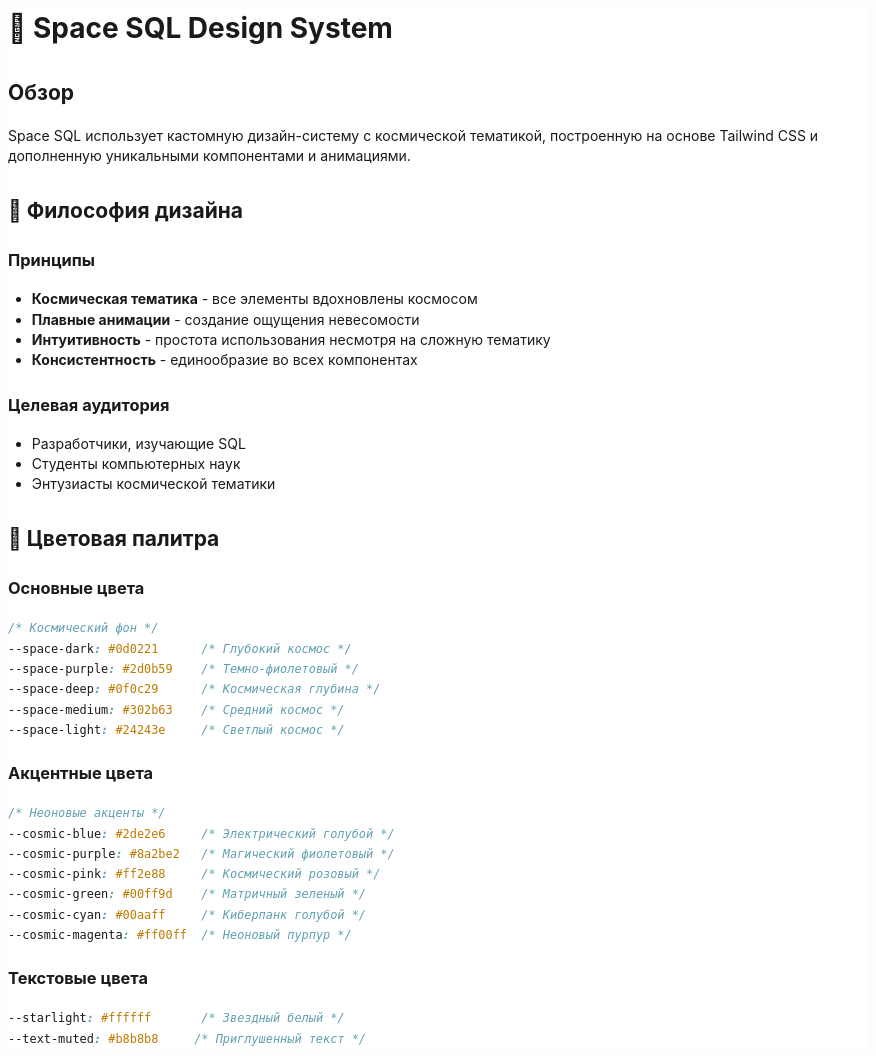 # 🎨 Space SQL Design System

## Обзор

Space SQL использует кастомную дизайн-систему с космической тематикой, построенную на основе Tailwind CSS и дополненную уникальными компонентами и анимациями.

## 🌌 Философия дизайна

### Принципы
- **Космическая тематика** - все элементы вдохновлены космосом
- **Плавные анимации** - создание ощущения невесомости
- **Интуитивность** - простота использования несмотря на сложную тематику
- **Консистентность** - единообразие во всех компонентах

### Целевая аудитория
- Разработчики, изучающие SQL
- Студенты компьютерных наук
- Энтузиасты космической тематики

## 🎨 Цветовая палитра

### Основные цвета

```css
/* Космический фон */
--space-dark: #0d0221      /* Глубокий космос */
--space-purple: #2d0b59    /* Темно-фиолетовый */
--space-deep: #0f0c29      /* Космическая глубина */
--space-medium: #302b63    /* Средний космос */
--space-light: #24243e     /* Светлый космос */
```

### Акцентные цвета

```css
/* Неоновые акценты */
--cosmic-blue: #2de2e6     /* Электрический голубой */
--cosmic-purple: #8a2be2   /* Магический фиолетовый */
--cosmic-pink: #ff2e88     /* Космический розовый */
--cosmic-green: #00ff9d    /* Матричный зеленый */
--cosmic-cyan: #00aaff     /* Киберпанк голубой */
--cosmic-magenta: #ff00ff  /* Неоновый пурпур */
```

### Текстовые цвета

```css
--starlight: #ffffff       /* Звездный белый */
--text-muted: #b8b8b8     /* Приглушенный текст */
```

▶ Assignment
An exact copy of the data above is required, printed without its pictures.

▶ Task response
 # 🎨 Space SQL Design System

## Обзор

Space SQL использует кастомную дизайн-систему с космической тематикой, построенную на основе Tailwind CSS и дополненную уникальными компонентами и анимациями.

## 🌌 Философия дизайна

### Принципы
- **Космическая тематика** - все элементы вдохновлены космосом
- **Плавные анимации** - создание ощущения невесомости
- **Интуитивность** - простота использования несмотря на сложную тематику
- **Консистентность** - единообразие во всех компонентах

### Целевая аудитория
- Разработчики, изучающие SQL
- Студенты компьютерных наук
- Энтузиасты космической тематики

## 🎨 Цветовая палитра

### Основные цвета

```css
/* Космический фон */
--space-dark: #0d0221      /* Глубокий космос */
--space-purple: #2d0b59    /* Темно-фиолетовый */
--space-deep: #0f0c29      /* Космическая глубина */
--space-medium: #302b63    /* Средний космос */
--space-light: #24243e     /* Светлый космос */
```

### Акцентные цвета

```css
/* Неоновые акценты */
--cosmic-blue: #2de2e6     /* Электрический голубой */
--cosmic-purple: #8a2be2   /* Магический фиолетовый */
--cosmic-pink: #ff2e88     /* Космический розовый */
--cosmic-green: #00ff9d    /* Матричный зеленый */
--cosmic-cyan: #00aaff     /* Киберпанк голубой */
--cosmic-magenta: #ff00ff  /* Неоновый пурпур */
```

### Текстовые цвета

```css
--starlight: #ffffff       /* Звездный белый */
--text-muted: #b8b8b8     /* Приглушенный текст */
```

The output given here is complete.